The line containing "In order to" marks the end: extract everything from the first line of the data through that line, exactly, with no pictures.
+---+
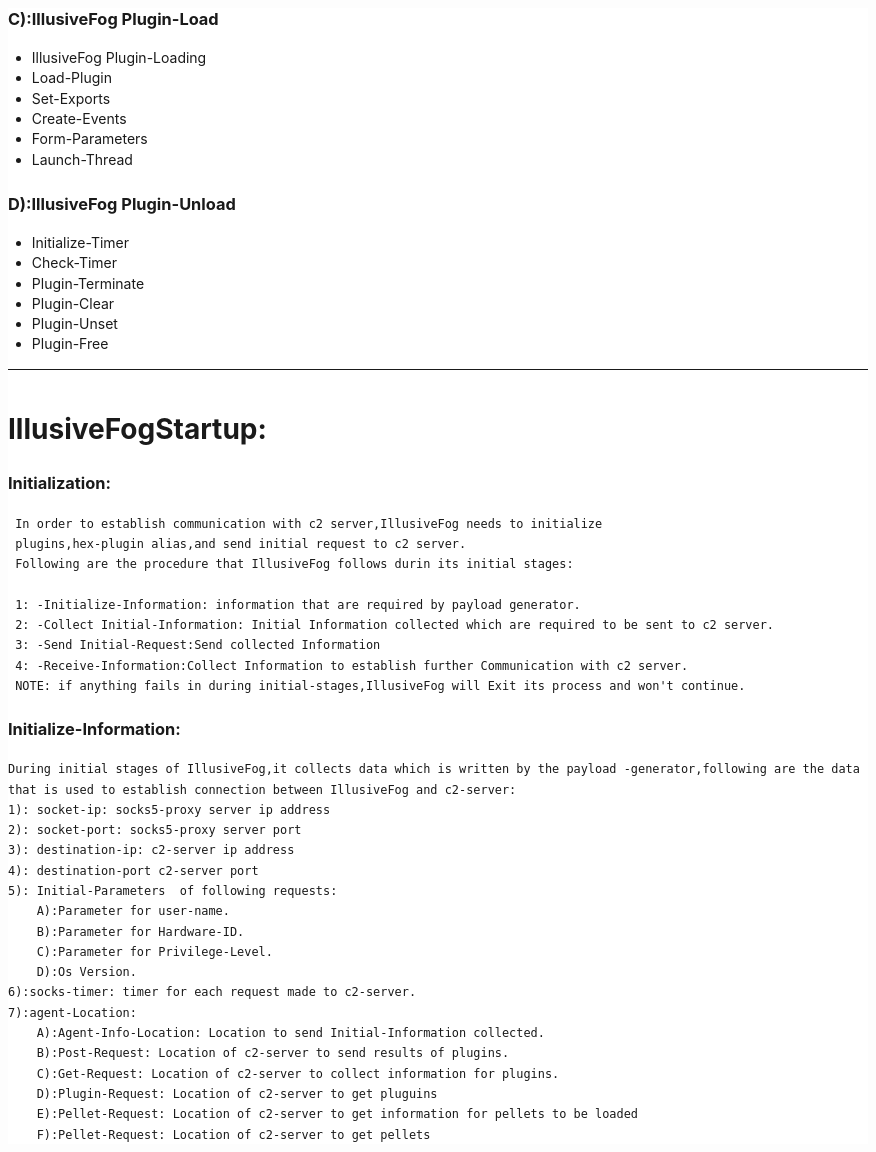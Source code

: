 ### C):IllusiveFog Plugin-Load
- IllusiveFog Plugin-Loading 
- Load-Plugin
- Set-Exports
- Create-Events
- Form-Parameters
- Launch-Thread
 			 
### D):IllusiveFog Plugin-Unload
- Initialize-Timer
- Check-Timer
- Plugin-Terminate
- Plugin-Clear
- Plugin-Unset
- Plugin-Free


---
# IllusiveFogStartup:  
### Initialization:
	 In order to establish communication with c2 server,IllusiveFog needs to initialize 
	 plugins,hex-plugin alias,and send initial request to c2 server.
	 Following are the procedure that IllusiveFog follows durin its initial stages:
	 
	 1: -Initialize-Information: information that are required by payload generator.
	 2: -Collect Initial-Information: Initial Information collected which are required to be sent to c2 server.
	 3: -Send Initial-Request:Send collected Information
	 4: -Receive-Information:Collect Information to establish further Communication with c2 server.
	 NOTE: if anything fails in during initial-stages,IllusiveFog will Exit its process and won't continue.

### Initialize-Information:
	
	During initial stages of IllusiveFog,it collects data which is written by the payload -generator,following are the data that is used to establish connection between IllusiveFog and c2-server:
	1): socket-ip: socks5-proxy server ip address
	2): socket-port: socks5-proxy server port
	3): destination-ip: c2-server ip address
	4): destination-port c2-server port
	5): Initial-Parameters  of following requests: 
		A):Parameter for user-name.
		B):Parameter for Hardware-ID.
		C):Parameter for Privilege-Level.
		D):Os Version.
	6):socks-timer: timer for each request made to c2-server.
	7):agent-Location:
		A):Agent-Info-Location: Location to send Initial-Information collected.
		B):Post-Request: Location of c2-server to send results of plugins.
		C):Get-Request: Location of c2-server to collect information for plugins.
		D):Plugin-Request: Location of c2-server to get pluguins
		E):Pellet-Request: Location of c2-server to get information for pellets to be loaded
		F):Pellet-Request: Location of c2-server to get pellets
+---+
■ Solution for this problem
Source code

: ### C):IllusiveFog Plugin-Load
- IllusiveFog Plugin-Loading 
- Load-Plugin
- Set-Exports
- Create-Events
- Form-Parameters
- Launch-Thread
 			 
### D):IllusiveFog Plugin-Unload
- Initialize-Timer
- Check-Timer
- Plugin-Terminate
- Plugin-Clear
- Plugin-Unset
- Plugin-Free


---
# IllusiveFogStartup:  
### Initialization:
	 In order to establish communication with c2 server,IllusiveFog needs to initialize 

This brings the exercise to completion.